Run the dev-server with live-reload (similar to browser-sync) with npm run dev.

After trying it for a small application and really only doing the bare minimum with Webpack, I have to say it is a viable option. But it requires to download some dependencies from NPM and create a webpack.config.js.

Open Web Components (OWC)

Open Web Components offer a simple dev-server that does nothing more than rewrite the bar module imports to relative imports.

npm install --save-dev owc-dev-server

After trying it out, I was disappointed to find that the dev-server does not offer live-reloading.

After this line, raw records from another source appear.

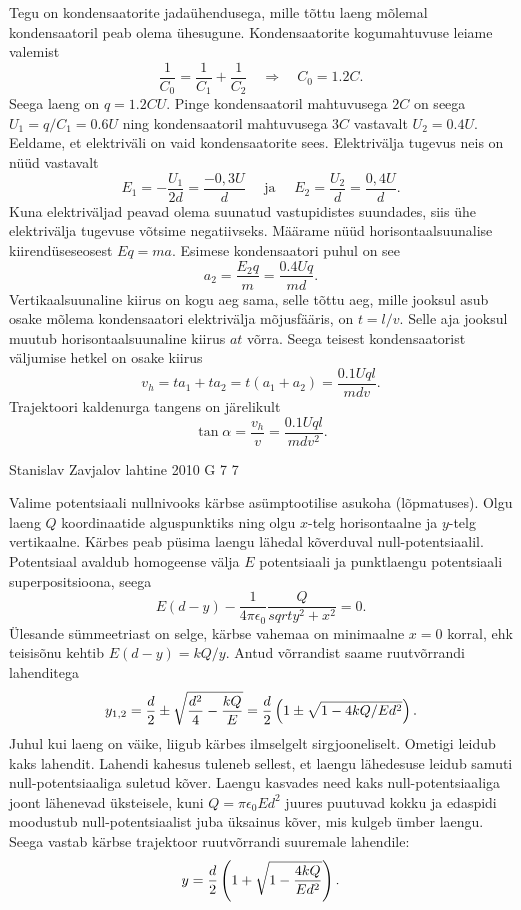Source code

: \documentclass[11pt, twoside]{article}
\begin{document}
{{\ifSolution
Tegu on kondensaatorite jadaühendusega, mille tõttu laeng mõlemal kondensaatoril peab olema ühesugune. Kondensaatorite kogumahtuvuse leiame valemist 
\[
\frac{1}{C_{0}}=\frac{1}{C_{1}}+\frac{1}{C_{2}} \quad \Rightarrow \quad C_{0}=\num{1,2} C.
\]
Seega laeng on $q = \num{1,2}CU$. Pinge kondensaatoril mahtuvusega $2C$ on seega $U_1 = q/C_1 = \num{0,6}U$ ning kondensaatoril mahtuvusega $3C$ vastavalt $U_2 = \num{0,4}U$. Eeldame, et elektriväli on vaid kondensaatorite sees. Elektrivälja tugevus neis on nüüd vastavalt
\[
E_{1}=-\frac{U_{1}}{2 d}=\frac{-0,3 U}{d} \quad \text { ja } \quad E_{2}=\frac{U_{2}}{d}=\frac{0,4 U}{d}.
\]
Kuna elektriväljad peavad olema suunatud vastupidistes suundades, siis ühe elektrivälja tugevuse võtsime negatiivseks. Määrame nüüd horisontaalsuunalise kiirendüseseosest $Eq = ma$. Esimese kondensaatori puhul on see
\[
a_{2}=\frac{E_{2} q}{m}=\frac{\num{0,4} U q}{m d}.
\]
Vertikaalsuunaline kiirus on kogu aeg sama, selle tõttu aeg, mille jooksul asub osake mõlema kondensaatori elektrivälja mõjusfääris, on $t = l/v$. Selle aja jooksul muutub horisontaalsuunaline kiirus $at$ võrra. Seega teisest kondensaatorist väljumise hetkel on osake kiirus
\[
v_{h}=t a_{1}+t a_{2}=t\left(a_{1}+a_{2}\right)=\frac{\num{0,1} U q l}{m d v}.
\]
Trajektoori kaldenurga tangens on järelikult
\[
\tan \alpha = \frac{v_h}{v} = \frac{\num{0,1}Uql}{mdv^2}.
\]
\fi
}

{Stanislav Zavjalov} %
{lahtine} %
{2010} %
{G 7} %
{7} %
{

\ifSolution
Valime potentsiaali nullnivooks kärbse asümptootilise asukoha (lõpmatuses). 
Olgu laeng $Q$ koordinaatide alguspunktiks ning olgu $x$-telg horisontaalne ja $y$-telg vertikaalne. 
Kärbes peab püsima laengu lähedal kõverduval null-potentsiaalil. 
Potentsiaal avaldub homogeense välja $E$ potentsiaali ja punktlaengu potentsiaali superpositsioona, seega 
\[
E(d - y) - \frac{1}{4\pi\epsilon_0}\frac{Q}{sqrt{y^2 + x^2}} = 0.
\]
Ülesande sümmeetriast on selge, kärbse vahemaa on minimaalne $x=0$ korral, ehk teisisõnu kehtib $E(d-y) = kQ/y$. Antud võrrandist saame ruutvõrrandi lahenditega
\[
y_{1,2} = {d \over 2} \pm \sqrt{\frac {d^2}4 - {kQ \over E}} = {d \over 2}\left( 1 \pm \sqrt{1 - 4kQ / Ed^2}\right).
\] 
Juhul kui laeng on väike, liigub kärbes ilmselgelt sirgjooneliselt. Ometigi leidub kaks lahendit. Lahendi kahesus tuleneb sellest, et laengu lähedesuse leidub samuti
null-potentsiaaliga suletud kõver. Laengu kasvades need kaks null-potentsiaaliga joont lähenevad üksteisele, kuni $Q=\pi\epsilon_0Ed^2$ juures 
puutuvad kokku ja edaspidi moodustub null-potentsiaalist juba üksainus kõver, mis kulgeb ümber laengu. 
Seega vastab kärbse trajektoor ruutvõrrandi suuremale lahendile:
$$y= {d \over 2}\left(1 + \sqrt{1 - {4kQ \over Ed^2}}\right).$$ 
\fi
}

}
\end{document}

The best solution I found was to combine it with browser-sync. Here are the scripts I added to my package.json

"dev": "owc-dev-server | npm run watch",
"watch": "browser-sync start -f src/ --proxy localhost:8080 --startPath src",

Note that watch is just a helper-script used by dev; so you have to use npm run dev.

Polymer-cli

The last tool I tried was Polymer-CLI. In the end, the approach is a mix between the previous two. It requires an additional polymer.json config-file and it also does not function without browser-sync.

The steps are:

  1. npm install --save-dev polymer-cli

  2. Create polymer.json:

    {
        "entrypoint": "src/index.html",
        "shell": "src/app.js",
        "npm": true
    }
  3. Set up scripts:

    "watch": "browser-sync start -f src/ --proxy localhost:8000 --startPath src",
    "dev": "polymer serve --open-path src/index.html | npm run watch"

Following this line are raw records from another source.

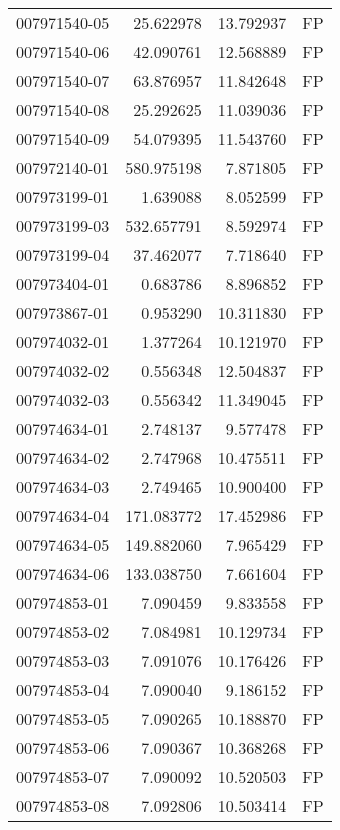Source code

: \begin{tabular}{lrrl}
007971540-05 &   25.622978 &      13.792937 &   FP \\
007971540-06 &   42.090761 &      12.568889 &   FP \\
007971540-07 &   63.876957 &      11.842648 &   FP \\
007971540-08 &   25.292625 &      11.039036 &   FP \\
007971540-09 &   54.079395 &      11.543760 &   FP \\
007972140-01 &  580.975198 &       7.871805 &   FP \\
007973199-01 &    1.639088 &       8.052599 &   FP \\
007973199-03 &  532.657791 &       8.592974 &   FP \\
007973199-04 &   37.462077 &       7.718640 &   FP \\
007973404-01 &    0.683786 &       8.896852 &   FP \\
007973867-01 &    0.953290 &      10.311830 &   FP \\
007974032-01 &    1.377264 &      10.121970 &   FP \\
007974032-02 &    0.556348 &      12.504837 &   FP \\
007974032-03 &    0.556342 &      11.349045 &   FP \\
007974634-01 &    2.748137 &       9.577478 &   FP \\
007974634-02 &    2.747968 &      10.475511 &   FP \\
007974634-03 &    2.749465 &      10.900400 &   FP \\
007974634-04 &  171.083772 &      17.452986 &   FP \\
007974634-05 &  149.882060 &       7.965429 &   FP \\
007974634-06 &  133.038750 &       7.661604 &   FP \\
007974853-01 &    7.090459 &       9.833558 &   FP \\
007974853-02 &    7.084981 &      10.129734 &   FP \\
007974853-03 &    7.091076 &      10.176426 &   FP \\
007974853-04 &    7.090040 &       9.186152 &   FP \\
007974853-05 &    7.090265 &      10.188870 &   FP \\
007974853-06 &    7.090367 &      10.368268 &   FP \\
007974853-07 &    7.090092 &      10.520503 &   FP \\
007974853-08 &    7.092806 &      10.503414 &   FP \\

\end{tabular}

See here for the issue to natively support live-reload.

Pika

One more nice tool was mentioned to me in the reactions to this post. So, I felt inclined to try it and after all also include it here.

What @pika/web does, is described nicely in this article. It actually is a great addition to my post because it adds to the same discussion that you should not be required to use bundlers just to get all the webcomponents / ES6 goodness working.

Pika moves the bundling step from where you have to run the bundler for your application, to just running a bundler/tool once for each installed dependency in your package.json. I.e. what it does is take your dependencies from node_modules and repackages/bundles them under the folder web_modules. The repackaged dependency no longer contains bare imports and can easily be include. Just run

npm install && npx @pika/web

Now, you could import like below and continue using browser-sync.

import { html, LitElement } from './web_modules/lit-element.js';

Note that I don’t like having to put web_modules in the path. So what I ended up doing was importing like this

import { html, LitElement } from './lit-element.js';

and just let browser-sync serve from src and web_modules.

browser-sync src web_modules -f src --cors --no-notify

Summary

After trying out all these options, I have to say that non is as lightweight and simple as using plain browser-sync.

I can work with the Webpack and the OCW approaches. Webpack is a standard tool to learn anyway. And OCW has a lightweight dev-serverthat just rewrites the imports on the fly; no bundling step. But sadly, it does not come with live-reload out of the box and requries to combine it with browser-sync. Polymer-CLI is just to heavyweight for what I need from it (also requiring a config-file) and unpkg.com is no option as I want to be able to work offline.

Pika was only added after I intially wrote this post. But I will keep trying it in the next way. From the first impression, I have to say that I really like that I can just continue using plain browser-sync.

As the dependency on other libraries via ES6 imports will only get more important, I am eagerly awaiting a solution. Maybe import-maps will the way to go.